One giant leap for chickens: A hunch about getting people to care
One Step for Animals is an organization I haven’t been able to stop thinking about since I first saw them post in the Effective Animal Activism Facebook Group. One Step draws our attention to an incredibly important issue — the fact that the overwhelming number of animals harmed by farming are chickens — but responds to this in a way that doesn’t make sense to me. They respond by making an argument to the public via leaflet to stop consuming chickens based on “the numbers” (ignore for the moment that pigs are the first animals discussed in their leaflet) and the controversial but currently en vogue “small ask” or foot-in-the-door strategy that says it’s better to ask for a small change than a big one. (The view says that people are more responsive to small requests (don’t eat chicken) than big ones (go vegan), so you have a better overall effect by asking for a lesser change.) My position is that a more sensible response to the enormity of chicken use is to simply try to make chickens more relatable so people will value them more highly and be more likely to stop consuming them.
“The numbers” are significant to those who already have deep moral concern for animals, but I can’t imagine what the argument is for why a numbers-based-argument will have sway over those who don’t. Moreover, on the hierarchy of most people’s moral concern, chickens don’t rank very high. Faunalytics highlights research finding that even young children express a preference for mammals over birds. Most people are far from caring about chickens and exposure to the number of harmed chickens isn’t likely to bridge that. More bluntly, people simply don’t care about chickens!
Getting people to make the leap toward caring about chickens
Given the above, my suggestion is we work on helping people relate more to chickens. This is straight up speculation, but I suspect that by seeing a range of emotions, complex behaviors, and personalities in chickens, people will value them more highly, and they’ll be quicker to give up eating them. People give up eating cows and pigs more often than they do birds. My hunch is that this is not merely due to negative health messaging around red meat but is also due to people finding mammals more relatable. [I wish I could substantiate any of the above. :-/]
Examples of media potentially helpful to chickens
One incredibly good instance of making chickens more relatable appeared in the past week.
Showing chicken playfulness and personality compared with the Internet’s favorite animal is a great way to make them relatable. This was highly shared on Facebook.
Besides videos showing chickens engaging in a variety of behaviors, Facebook pages like Phrohi’s (rest in peace) and Penelope the Chicken’s strike me as a good way to demonstrate the individuality of chickens. These pages chronicle the lives of these chickens and frequently include cheeky commentary from the chickens’ perspectives. With any luck, chickens like these will become as popular as Esther the Wonderpig.
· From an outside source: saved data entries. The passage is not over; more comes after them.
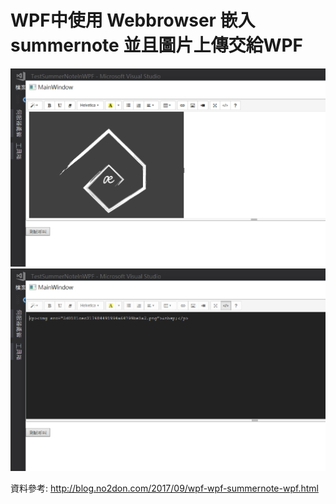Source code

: # WPF中使用 Webbrowser 嵌入 summernote 並且圖片上傳交給WPF

![alt 預覽](https://github.com/donma/TestSummerNoteInWPF/blob/master/TestSummerNoteInWPF/sample1.jpg?raw=true)
![alt 預覽](https://github.com/donma/TestSummerNoteInWPF/blob/master/TestSummerNoteInWPF/sample2.jpg?raw=true)

資料參考:
http://blog.no2don.com/2017/09/wpf-wpf-summernote-wpf.html
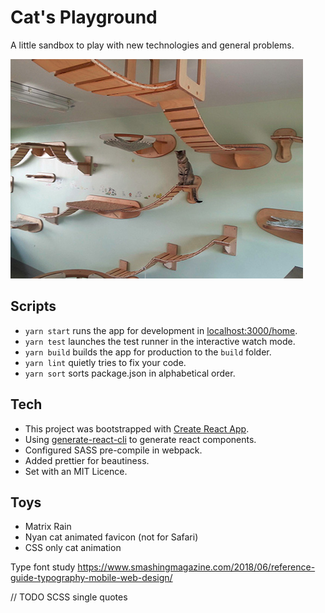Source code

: # Cat's Playground

A little sandbox to play with new technologies and general problems.

![cat pic](./public/playground.jpg)

## Scripts

* `yarn start` runs the app for development in [localhost:3000/home](http://localhost:3000/home).
* `yarn test` launches the test runner in the interactive watch mode.
* `yarn build` builds the app for production to the `build` folder.
* `yarn lint` quietly tries to fix your code.
* `yarn sort` sorts package.json in alphabetical order.

## Tech

* This project was bootstrapped with [Create React App](https://github.com/facebook/create-react-app).
* Using [generate-react-cli](https://www.npmjs.com/package/generate-react-cli) to generate react components.
* Configured SASS pre-compile in webpack.
* Added prettier for beautiness.
* Set with an MIT Licence.

## Toys

* Matrix Rain
* Nyan cat animated favicon (not for Safari)
* CSS only cat animation

Type font study
<https://www.smashingmagazine.com/2018/06/reference-guide-typography-mobile-web-design/>

// TODO SCSS single quotes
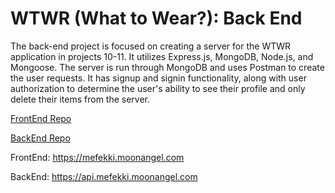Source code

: # WTWR (What to Wear?): Back End

The back-end project is focused on creating a server for the WTWR application in projects 10-11. It utilizes Express.js, MongoDB, Node.js, and Mongoose. The server is run through MongoDB and uses Postman to create the user requests. It has signup and signin functionality, along with user authorization to determine the user's ability to see their profile and only delete their items from the server.

[FrontEnd Repo](https://github.com/CCYEE/se_project_react)

[BackEnd Repo](https://github.com/CCYEE/se_project_react)

FrontEnd: https://mefekki.moonangel.com

BackEnd: https://api.mefekki.moonangel.com
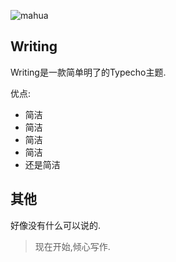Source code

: ![mahua](https://github.com/fanghongxing/Writing/blob/master/demo.png?raw=true)
## Writing
Writing是一款简单明了的Typecho主题.

优点:
* 简洁
* 简洁
* 简洁
* 简洁
* 还是简洁

## 其他

好像没有什么可以说的.

>现在开始,倾心写作.
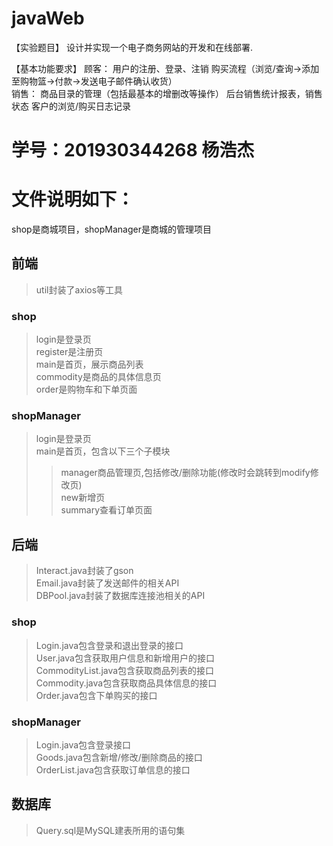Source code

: # javaWeb
【实验题目】 
设计并实现一个电子商务网站的开发和在线部署. 

【基本功能要求】 
顾客： 用户的注册、登录、注销 购买流程（浏览/查询->添加至购物篮->付款->发送电子邮件确认收货）  
销售： 商品目录的管理（包括最基本的增删改等操作） 后台销售统计报表，销售状态 客户的浏览/购买日志记录  

# 学号：201930344268 杨浩杰

# 文件说明如下：
shop是商城项目，shopManager是商城的管理项目
## 前端
>util封装了axios等工具
### shop
>login是登录页  
>register是注册页  
>main是首页，展示商品列表  
>commodity是商品的具体信息页  
>order是购物车和下单页面  
### shopManager
>login是登录页  
>main是首页，包含以下三个子模块  
>>manager商品管理页,包括修改/删除功能(修改时会跳转到modify修改页)  
>>new新增页  
>>summary查看订单页面  

## 后端
>Interact.java封装了gson  
>Email.java封装了发送邮件的相关API  
>DBPool.java封装了数据库连接池相关的API  
### shop
>Login.java包含登录和退出登录的接口  
>User.java包含获取用户信息和新增用户的接口  
>CommodityList.java包含获取商品列表的接口  
>Commodity.java包含获取商品具体信息的接口  
>Order.java包含下单购买的接口  
### shopManager
>Login.java包含登录接口  
>Goods.java包含新增/修改/删除商品的接口  
>OrderList.java包含获取订单信息的接口  

## 数据库
>Query.sql是MySQL建表所用的语句集  
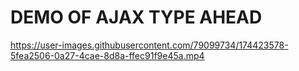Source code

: # DEMO OF AJAX TYPE AHEAD

https://user-images.githubusercontent.com/79099734/174423578-5fea2506-0a27-4cae-8d8a-ffec91f9e45a.mp4
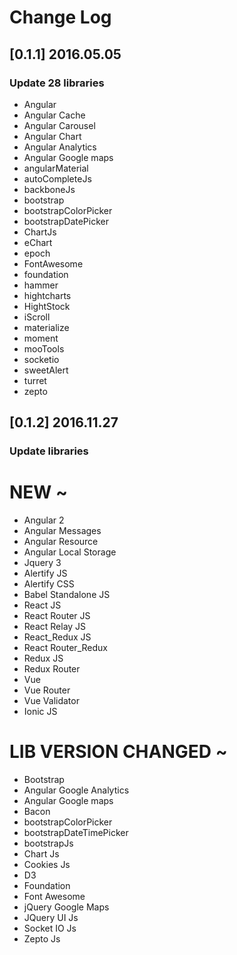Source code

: 
# Change Log

## [0.1.1] 2016.05.05
### Update 28 libraries
- Angular
- Angular Cache
- Angular Carousel
- Angular Chart
- Angular Analytics
- Angular Google maps
- angularMaterial
- autoCompleteJs
- backboneJs
- bootstrap
- bootstrapColorPicker
- bootstrapDatePicker
- ChartJs
- eChart
- epoch
- FontAwesome
- foundation
- hammer
- hightcharts
- HightStock
- iScroll
- materialize
- moment
- mooTools
- socketio
- sweetAlert
- turret
- zepto

## [0.1.2] 2016.11.27
### Update  libraries

# NEW ~
- Angular 2
- Angular Messages
- Angular Resource
- Angular Local Storage
- Jquery 3
- Alertify JS
- Alertify CSS
- Babel Standalone JS
- React JS
- React Router JS
- React Relay JS
- React_Redux JS
- React Router_Redux
- Redux JS
- Redux Router
- Vue
- Vue Router
- Vue Validator
- Ionic JS

# LIB VERSION CHANGED ~
- Bootstrap
- Angular Google Analytics
- Angular Google maps
- Bacon
- bootstrapColorPicker
- bootstrapDateTimePicker
- bootstrapJs
- Chart Js
- Cookies Js
- D3
- Foundation
- Font Awesome
- jQuery Google Maps
- JQuery UI Js
- Socket IO Js
- Zepto Js
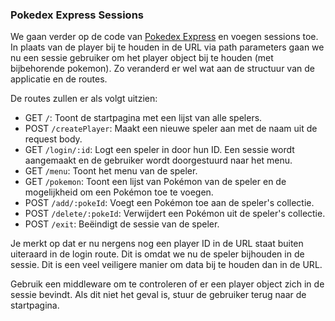 ### Pokedex Express Sessions

We gaan verder op de code van [Pokedex Express](../../mongodb/pokedex-mongo-express/) en voegen sessions toe. In plaats van de player bij te houden in de URL via path parameters gaan we nu een sessie gebruiker om het player object bij te houden (met bijbehorende pokemon). Zo veranderd er wel wat aan de structuur van de applicatie en de routes.

De routes zullen er als volgt uitzien:
- GET `/`: Toont de startpagina met een lijst van alle spelers.
- POST `/createPlayer`: Maakt een nieuwe speler aan met de naam uit de request body.
- GET `/login/:id`: Logt een speler in door hun ID. Een sessie wordt aangemaakt en de gebruiker wordt doorgestuurd naar het menu.
- GET `/menu`: Toont het menu van de speler.
- GET `/pokemon`: Toont een lijst van Pokémon van de speler en de mogelijkheid om een Pokémon toe te voegen.
- POST `/add/:pokeId`: Voegt een Pokémon toe aan de speler's collectie.
- POST `/delete/:pokeId`: Verwijdert een Pokémon uit de speler's collectie.
- POST `/exit`: Beëindigt de sessie van de speler.

Je merkt op dat er nu nergens nog een player ID in de URL staat buiten uiteraard in de login route. Dit is omdat we nu de speler bijhouden in de sessie. Dit is een veel veiligere manier om data bij te houden dan in de URL.

Gebruik een middleware om te controleren of er een player object zich in de sessie bevindt. Als dit niet het geval is, stuur de gebruiker terug naar de startpagina.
Something longer form could also be good. Alas, I haven’t yet found a good documentary on chickens that doesn’t largely portray them as commodities. If you know of one, please let me know about it!
I hope the (near) future brings us more media to help people connect to chickens, and that we’ll be able to evaluate its effectiveness at getting people to stop eating them. While I don’t have the ability to produce any media, I’ll make an effort to post exemplars.
I’m less keen on media where an activist / rescuer appears with a chicken, since their actions and statements seem to me to overshadow anything the chicken does.
I do think the leaflet is going to be a tough medium for making chickens relatable (static images, potentially harder to strike right tone), but I hope One Step adjusts their strategy and shows me the failure of my imagination.